Navy’s $13B Blunder: Sailors Forced to Sleep on Deck

Aircraft carrier deck with jet planes.

America’s most expensive warship, the $13.3 billion USS Gerald R. Ford, limped into port after a catastrophic 30-hour laundry fire left over 600 sailors sleeping on decks and floors—a humiliating breakdown that raises serious questions about Navy leadership, crew exhaustion, and whether this floating money pit was worth deploying into another Middle East conflict we were promised to avoid.

Story Highlights

  • A non-combat laundry fire aboard the USS Gerald R. Ford burned for over 30 hours, destroyed berthing spaces, and forced more than 600 sailors to sleep on decks, tables, and floors during active Red Sea operations against Iran.
  • The $13.3 billion flagship carrier, plagued by years of cost overruns and technical failures, returned to Crete for repairs as the Pentagon revealed insufficient test data on critical systems including weapons elevators and radar.
  • Crew exhaustion from a grueling 10-month deployment, 19-hour maintenance shifts, and deferred upkeep on failing plumbing systems created conditions ripe for disaster, with NCIS now investigating potential sabotage.
  • The incident exposes a broader crisis: America’s most advanced carrier knocked out of action not by enemy fire, but by neglect and overwork—undermining operations in a war many MAGA supporters never wanted in the first place.

Laundry Fire Cripples $13 Billion Warship

The USS Gerald R. Ford, the Navy’s flagship nuclear-powered aircraft carrier, suffered a devastating fire on March 12, 2026, in its main laundry facility while operating in the northern Red Sea as part of operations against Iran. The blaze burned uncontrolled for over 30 hours, spreading through the ship’s ventilation systems and destroying berthing compartments that house the crew. Two to three sailors sustained injuries requiring medical attention, while dozens—possibly over 200 according to some reports—were treated for smoke inhalation. The fire did not damage the ship’s nuclear reactors or propulsion systems, but left over 600 sailors without sleeping quarters, forcing them onto open decks, mess tables, and floors.

Exhausted Crew and Deferred Maintenance Set Stage for Disaster

The Ford had been deployed for 10 months in support of U.S.-Iran operations when the fire erupted, and crew exhaustion was already reaching critical levels. Sailors were working 19-hour shifts attempting to maintain the ship’s notoriously unreliable vacuum plumbing system, which had been sabotaged multiple times by crew members flushing foreign objects—a symptom of low morale and brutal operational tempo. Maritime expert Sal Mercogliano described shipboard laundries as a “smorgasbord of dangers,” with flammable lint accumulation, overloaded industrial dryers, and overworked personnel creating perfect conditions for catastrophe. Deferred maintenance on high-use facilities like the laundry only compounded risks that should never have been tolerated on America’s most advanced carrier.

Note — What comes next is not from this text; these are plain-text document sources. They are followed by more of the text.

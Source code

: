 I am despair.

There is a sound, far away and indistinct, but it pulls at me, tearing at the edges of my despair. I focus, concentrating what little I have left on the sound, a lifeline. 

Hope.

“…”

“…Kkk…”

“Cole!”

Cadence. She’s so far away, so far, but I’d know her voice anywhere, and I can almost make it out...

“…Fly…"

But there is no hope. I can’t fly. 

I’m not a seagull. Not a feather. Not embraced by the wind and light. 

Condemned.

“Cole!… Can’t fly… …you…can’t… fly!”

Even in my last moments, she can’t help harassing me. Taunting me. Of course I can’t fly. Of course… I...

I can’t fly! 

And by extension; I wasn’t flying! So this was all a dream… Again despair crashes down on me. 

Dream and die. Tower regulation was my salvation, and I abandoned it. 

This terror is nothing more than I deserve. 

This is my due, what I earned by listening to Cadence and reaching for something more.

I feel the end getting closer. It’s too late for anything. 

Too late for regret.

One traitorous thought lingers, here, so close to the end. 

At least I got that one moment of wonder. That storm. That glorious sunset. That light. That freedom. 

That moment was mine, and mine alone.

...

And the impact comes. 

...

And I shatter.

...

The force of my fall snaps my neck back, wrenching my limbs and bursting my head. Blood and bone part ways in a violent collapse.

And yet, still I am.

Pentagon Reveals Deeper Systemic Failures

By March 25, when the Ford limped into Souda Bay, Crete, for repairs, the Pentagon’s Office of Operational Testing and Evaluation disclosed that the Navy lacks adequate performance data on the ship’s critical systems—including its electromagnetic aircraft launch system (EMALS), advanced radar, damage control resilience, and weapons elevators. This isn’t the first time the Ford-class has disappointed: the ship has been plagued since commissioning in 2017 by delays, cost overruns exceeding $13 billion, and chronic failures in elevators and launch systems. The fire exposed not just a maintenance failure but fundamental design flaws, including ventilation that allowed smoke and flames to spread rapidly through crew living spaces—a potentially lethal weakness in combat scenarios.

Sabotage Investigation Raises Troubling Questions

NCIS has launched an investigation into possible arson or sabotage, with speculation mounting that disgruntled sailors—pushed to the breaking point by grueling deployment schedules and a war many question—may have deliberately sparked the fire. While no official confirmation of sabotage exists, the narrative fits a troubling pattern: repeated plumbing sabotage, exhausted crews working extreme hours, and deteriorating morale on a ship that was supposed to project American strength. Instead, the Ford projects dysfunction and waste, sidelined by a laundry fire while our troops remain entangled in yet another Middle East conflict that drains resources and lives without clear justification or exit strategy.

The Ford incident is more than an embarrassing mishap—it’s a symbol of everything wrong with Washington’s priorities. We spent over $13 billion on a carrier that can’t survive its own laundry room, deployed exhausted sailors into harm’s way for a war Trump promised to avoid, and now face repair costs and operational setbacks that weaken our actual national defense. Americans were told this administration would end endless wars and rebuild strength at home, not send our sailors to sleep on floors in the Red Sea while chasing regime change fantasies. This disaster demands accountability: for the Navy brass who ignored crew welfare, for the Pentagon that certified an unproven ship, and for leaders who broke their promise to keep us out of new conflicts.